ばいきんまんとヘリコプタン

 ある晴れた青空を半人半機械が駆ける。彼の名前はヘリコプタン。ヘリコプタンは丸い機体をしている。黄色い機体の横には手が生えており、足もおざなり程度にはついているが、彼は殆ど歩かない。何故なら彼の頭についている大きなプロペラがついており、プロペラを回転する彼の身体はふわりと浮きあがり、そのまま青空を駆けることができるからだ。いまヘリコプタンはいくつもの色とりどりの箱が入ったネットを体から下げて街へ向かっている。街の皆への荷物を配達するのがヘリコプタンの努めだ。
 「どんどんいくぞヘリコプタン。ずくずくいくぞヘリコプタン」陽気に自分への賛歌を口ずさむ。青空の下で歌を歌える。それだけで、この仕事も楽しいと思えた。他人の使い走りをするだけの単純な労働、ただ頭についているプロペラが回るということ、ただ、他人よりも早く目的地にたどり着くことができるという、持って産まれた属性にぶらさがる自分の仕事は、自らが獲得したものでは無い。ただそのことだけがヘリコプタンの不満であった。『これは俺が獲得した能力では無い。この頭のプロペラは父が祖父が、果てしない我らの祖先が生み出した力だ、それに比べ自分は一体なんだろうか?先祖の生み出した能力の上に臥座し、何一つ生み出すことも無く朽ち果てるこの生……だが、俺に何ができよう。出来るはずもない……』彼は胸ポケットからショートホープを取り出し火をつけ空を仰ぐ。『月は見えぬが必ずこの空のいずこかに月はあり、ただいまは自分が見ることが出来ぬだけ、時が来れば日が傾き、月は姿を現すだろう。時だけが月を拝謁することを許してくれる。果たして俺は……』
 街の中心へ荷を降ろすと町の住人が集まってくる。赤い箱、青い箱、色とりどりの箱を頼まれたものを言われたまま、言われたとおりに配るだけの作業だ。だが。町の人々は口をそろえて「ありがとうヘリコプタン」と笑顔で告げて去っていく。そんな人々の笑顔を見るたびに『彼らが感謝しているのは、俺では無く、俺の持つプロペラに対しての笑顔なのだろう。それもただ自分の都合よりもずっと早い速度で荷が届いたという、単純な数学的な儲けに対しての打算的対価なのだ』憎憎しい気持ちは決して表面へは出さずヘリコプタンは人々に荷を渡す。ネットに手を居れ、取り出した色を見、人々を判別し手渡す。ネットに手を入れ、取り出した箱の色を見て……すると、空からヘリコプタンの名を呼ぶものがふわりとマントをなびかせて降りてきた。アンパンマンだ。
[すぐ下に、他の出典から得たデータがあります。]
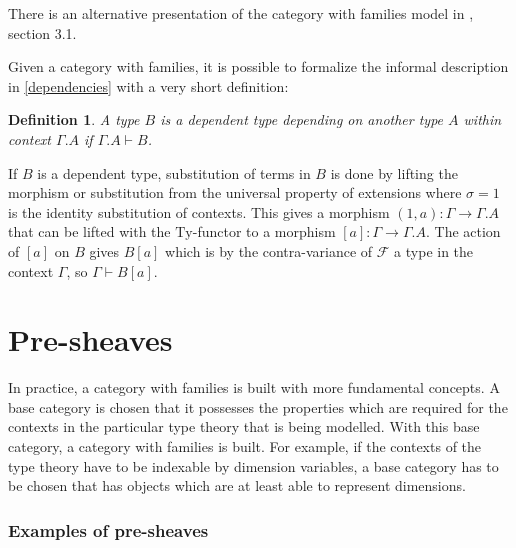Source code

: \documentclass[12pt,a4paper,twoside,xetex]{book} %
\newcommand{\keyword}[1]{\emph{#1}\index{#1}}
\newtheorem{definition}[theorem]{Definition}
\begin{document}
There is an alternative presentation of the category with families model in 
\cite{Orton2019}, section 3.1.

Given a category with families, it is possible to formalize the informal 
description in \cref{dependencies} with a very short definition:

\begin{definition}\label{depmodel}
A type $B$ is a \keyword{dependent type} depending on another type $A$ within 
context $\Gamma.A$ if $\Gamma.A \vdash B$.
\end{definition}

If $B$ is a dependent type, substitution of terms in $B$ is done by lifting the 
morphism or substitution from the universal property of extensions where 
$\sigma = 1$ is the identity substitution of contexts. This gives a morphism 
$\left(1,a\right):\Gamma\rightarrow\Gamma.A$ that can be lifted with the 
$\text{Ty}$-functor to a morphism 
$\left[a\right]:\Gamma\rightarrow\Gamma.A$. The action of $\left[a\right]$ on 
$B$ gives $B\left[a\right]$ which is by the contra-variance of $\mathcal{F}$ a 
type in the context $\Gamma$, so $\Gamma\vdash B[a]$.



\section{Pre-sheaves}

In practice, a category with families is built with more fundamental concepts. 
A base category is chosen that it possesses the properties which are required  for the contexts in the particular type theory that is being modelled. With this 
base category, a category with families is built. For example, if the 
contexts of the type theory have to be indexable by dimension variables, a base 
category has to be chosen that has objects which are at least able to represent dimensions.

\subsubsection{Examples of pre-sheaves}\label{pre-sheafexs}
\end{document}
 アンパンマンの顔を見てヘリコプタンはパン工場への荷があったことを思い出す。「この荷を配り終わったら、パン工場へいくところなんだ」それ聞くとアンパンマンは「じゃあ先にパン工場に行っているね」と告げて飛び去ってしまった。ヘリコプタンは忘れない。用件が済んでしまえばさっさと飛び去ってしまったこと、そしてアンパンマンがヘリコプタンに決して眼をあわせなかったことを。街の人々は荷の渡す順番がくるのをいまや遅しと待ちわびていた。ヘリコプタンの周りには、まだまだ山のように積み上げられた荷が折り重なり、人々が列を成して彼の前にならんでいる。
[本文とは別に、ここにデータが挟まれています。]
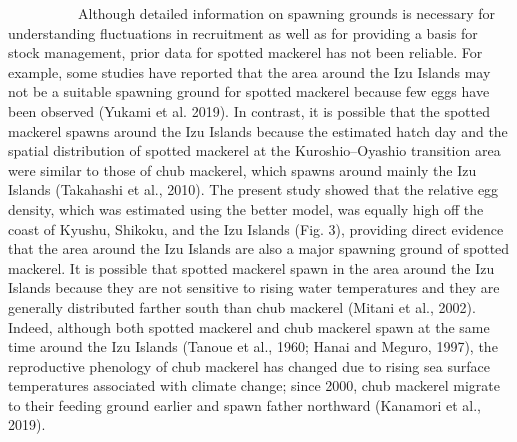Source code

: \documentclass[12pt]{article}
\begin{document}
\begin{linenumbers}
\ \ \ \ \ \ \ \ \ \
Although detailed information on spawning grounds is necessary for understanding fluctuations in recruitment as well as for providing a basis for stock management, prior data for spotted mackerel has not been reliable. For example, some studies have reported that the area around the Izu Islands may not be a suitable spawning ground for spotted mackerel because few eggs have been observed (Yukami et al. 2019). In contrast, it is possible that the spotted mackerel spawns around the Izu Islands because the estimated hatch day and the spatial distribution of spotted mackerel at the Kuroshio--Oyashio transition area were similar to those of chub mackerel, which spawns around mainly the Izu Islands (Takahashi et al., 2010). The present study showed that the relative egg density, which was estimated using the better model, was equally high off the coast of Kyushu, Shikoku, and the Izu Islands (Fig. 3), providing direct evidence that the area around the Izu Islands are also a major spawning ground of spotted mackerel. It is possible that spotted mackerel spawn in the area around the Izu Islands because they are not sensitive to rising water temperatures and they are generally distributed farther south than chub mackerel (Mitani et al., 2002). Indeed, although both spotted mackerel and chub mackerel spawn at the same time around the Izu Islands (Tanoue et al., 1960; Hanai and Meguro, 1997), the reproductive phenology of chub mackerel has changed due to rising sea surface temperatures associated with climate change; since 2000, chub mackerel migrate to their feeding ground earlier and spawn father northward (Kanamori et al., 2019).


\end{linenumbers}
\end{document}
 アンパンマンパン工場に戻ると、ジャム、バタ子、チーズがパン作りにいそしんでいた。何をするでも無くアンパンマンはぼんやりとジャム達のパン作りを眺めている。部屋はパンを焼く熱気で蒸し暑く労働するものたちの汗や臭いが立ち込め、太陽がすぐ近くにあるような熱さだ。窓には一匹のモンスズメバチがジジジと羽音を立て唸っているのをアンパンマンを眼を伏せて聞いていた。
 静寂をジャムを呼ぶ子供の黄色の声が断ち切る。アンパンマンはいつの間にかついていた浅い眠りから眼を覚ました。夢とも現とも解からぬその声に苛々としながらアンパンマンは眼をあげる。視線の先でジャムが手を止めて空を見上げていた。青い、とても青い空を。そのとき、モンスズメバチの死骸が窓辺に落ちているのをアンパンマンは見たことを何故か鮮明に覚えていた。
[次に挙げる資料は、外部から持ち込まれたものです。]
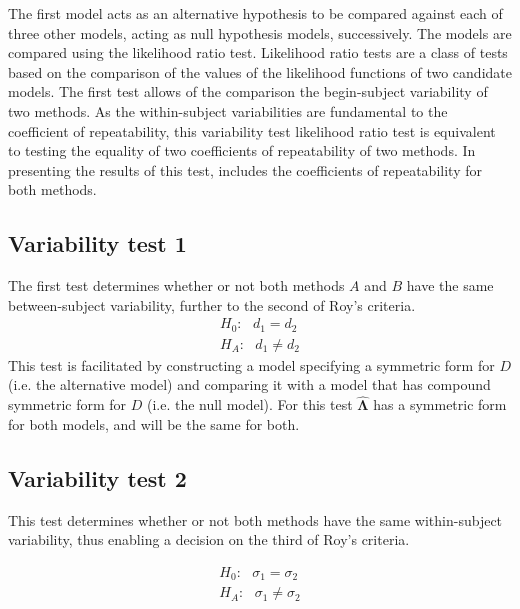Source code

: \documentclass[12pt, a4paper]{report}
\theoremstyle{plain}
\theoremstyle{definition}
\theoremstyle{remark}
\begin{document}
	
	
	
	The first model acts as an alternative hypothesis to be compared against each of three other models, acting as null hypothesis models, successively. The models are compared using the likelihood ratio test. Likelihood ratio tests are a class of tests based on the comparison of the values of the likelihood functions of two candidate models. 
	The first test allows of the comparison the begin-subject variability of two methods. As the within-subject variabilities are fundamental to the coefficient of repeatability, this variability test likelihood ratio test is equivalent to testing the equality of two coefficients of repeatability of two methods. In presenting the results of this test, \citet{ARoy2009} includes the coefficients of repeatability for both methods.
	
	
	
	
	
	
	
	
	
	\subsection{Variability test 1}
	The first test determines whether or not both methods $A$ and $B$ have the same between-subject variability, further to the second of Roy's criteria.
	\begin{eqnarray*}
		H_{0}: \mbox{ }d_{1}  = d_{2} \\
		H_{A}: \mbox{ }d_{1}  \neq d_{2}
	\end{eqnarray*}
	This test is facilitated by constructing a model specifying a symmetric form for $D$ (i.e. the alternative model) and comparing it with a model that has compound symmetric form for $D$ (i.e. the null model). For this test $\boldsymbol{\hat{\Lambda}}$ has a symmetric form for both models, and will be the same for both.
	
	
	
	\subsection{Variability test 2}
	
	This test determines whether or not both methods have the same within-subject variability, thus enabling a decision on the third of Roy's criteria.
	
	\begin{eqnarray*}
		H_{0}: \mbox{ }\sigma_{1}  = \sigma_{2} \\
		H_{A}: \mbox{ }\sigma_{1}  \neq \sigma_{2}
	\end{eqnarray*}
	
\end{document}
 ジャムとバタ子、チーズがパン工場を出て、ヘリコプタンを出迎える。空からヘリコプタンは降下してジャム達の目の前でふわりと浮いている。首から提げたネットにはずっしりと重みを感じる袋が二つぶらさがっていた。それがパン工場で使われる小麦粉だと、アンパンマンはすぐにわかった。アンパンマンはあれも俺なのだと思う、あのチビが持つ小麦粉こそが自分を構成する要素なのだ、あれも俺であり、そう考える俺もまたここに在る。俺が偏在している、そう考える俺は誰だ。小麦粉を受け取るジャムの顔が卑屈に歪んでみえた。チーズもバタ子も卑屈に見えた。チーズもバタ子もジャムも、ヘリコプタンがいつ手を引っ込めないかと恐れているのだろう、いまヘリコプタンとジャム達は対等な関係では無いのだろう。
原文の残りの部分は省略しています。